I'm not very well versed in macOS internals, but I was a tech lead of a Debian derivative. I also write HPC software and manage relevant infrastructure from metal to user , so I believe I know some details about processor architectures, general hardware, Linux and *NIX systems in general.
The user-visible layer of an operating system is generally one of the simpler layers when it comes to code and maintain since it's build upon abstractions. However, the libraries powering these layers, esp. math-heavy and hardware-interacting ones are much more complex due to the innate complexity of the hardware in general.
Keeping multiple copies of a library, in two different architectures (even if it only changes in bit-length), where this simple bit-change needs different implementation strategies to work correctly is a pain by itself (for more information, ask Linux Kernel devs since they're also phasing out x86).
Moreover, x86 and x86_64 is a completely different mode on the processor. On top of that, x86 only mode is called "protected mode" and x86_64 is called "long mode", and running x86 under x86_64 is a sub-mode of "long mode", and is already complex enough at silicon level.
Same complexities apply to ARM and other processor architectures. Silicon doesn't care about the ISA much.
We have seen the effort of increasing performance on superscalar, out of order processors opened a new, untapped family of side-channel/speculative attacks already. So processors are complex, software is complex, and multiple architectures on the same hardware is exponentially complex. If you want to see how the sausages made, you can also research how Windows handles backwards compatibility problem (hint: by keeping complete Windows copies under a single Windows installation in ELI5 terms).
So, the impressive thing was making these multi-arch installations running for quite some time. We need to be able let things go and open some software and hardware budget for new innovations and improvements.

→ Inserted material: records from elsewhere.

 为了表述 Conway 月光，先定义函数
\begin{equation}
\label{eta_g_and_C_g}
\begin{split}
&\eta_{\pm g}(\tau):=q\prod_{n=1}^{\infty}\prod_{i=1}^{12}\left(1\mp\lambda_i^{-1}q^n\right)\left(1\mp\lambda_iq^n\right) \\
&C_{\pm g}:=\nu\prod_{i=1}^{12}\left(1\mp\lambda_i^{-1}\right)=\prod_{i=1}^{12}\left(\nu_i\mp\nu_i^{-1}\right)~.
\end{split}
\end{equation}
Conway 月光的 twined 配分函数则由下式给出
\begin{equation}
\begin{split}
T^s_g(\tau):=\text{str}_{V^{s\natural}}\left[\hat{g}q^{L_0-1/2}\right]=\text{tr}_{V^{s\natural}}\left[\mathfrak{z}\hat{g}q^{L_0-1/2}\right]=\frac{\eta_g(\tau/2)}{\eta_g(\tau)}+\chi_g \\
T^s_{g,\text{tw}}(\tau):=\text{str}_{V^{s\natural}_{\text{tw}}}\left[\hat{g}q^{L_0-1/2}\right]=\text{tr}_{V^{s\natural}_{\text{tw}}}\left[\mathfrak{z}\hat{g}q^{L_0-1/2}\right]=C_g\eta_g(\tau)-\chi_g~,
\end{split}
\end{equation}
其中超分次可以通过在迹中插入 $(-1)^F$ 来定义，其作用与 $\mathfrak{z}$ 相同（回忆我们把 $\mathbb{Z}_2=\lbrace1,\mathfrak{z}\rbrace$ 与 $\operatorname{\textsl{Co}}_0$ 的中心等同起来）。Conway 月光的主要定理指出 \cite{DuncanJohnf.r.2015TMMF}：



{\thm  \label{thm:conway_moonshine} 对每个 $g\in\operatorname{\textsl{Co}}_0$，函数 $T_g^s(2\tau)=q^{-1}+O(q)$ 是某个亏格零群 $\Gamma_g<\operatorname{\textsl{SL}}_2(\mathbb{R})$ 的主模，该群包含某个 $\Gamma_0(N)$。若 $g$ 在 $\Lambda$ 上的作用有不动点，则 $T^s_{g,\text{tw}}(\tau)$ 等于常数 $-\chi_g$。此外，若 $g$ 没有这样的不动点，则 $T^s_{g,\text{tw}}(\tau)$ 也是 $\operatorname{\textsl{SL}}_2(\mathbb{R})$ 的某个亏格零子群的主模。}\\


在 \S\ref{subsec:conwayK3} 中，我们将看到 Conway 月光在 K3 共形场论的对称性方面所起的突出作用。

Addenda: Funnily, games are one of the harder targets for multi-arch systems since they are both math-heavy and somewhat closer to the hardware than most applications and are very sensitive to architecture changes. Scientific/computational software is also another family, and this interestingly contains databases and office software. Excel also had a nasty floating point bug back in time, and 32/64 bit installations of Microsoft Office has some feature differences since the beginning.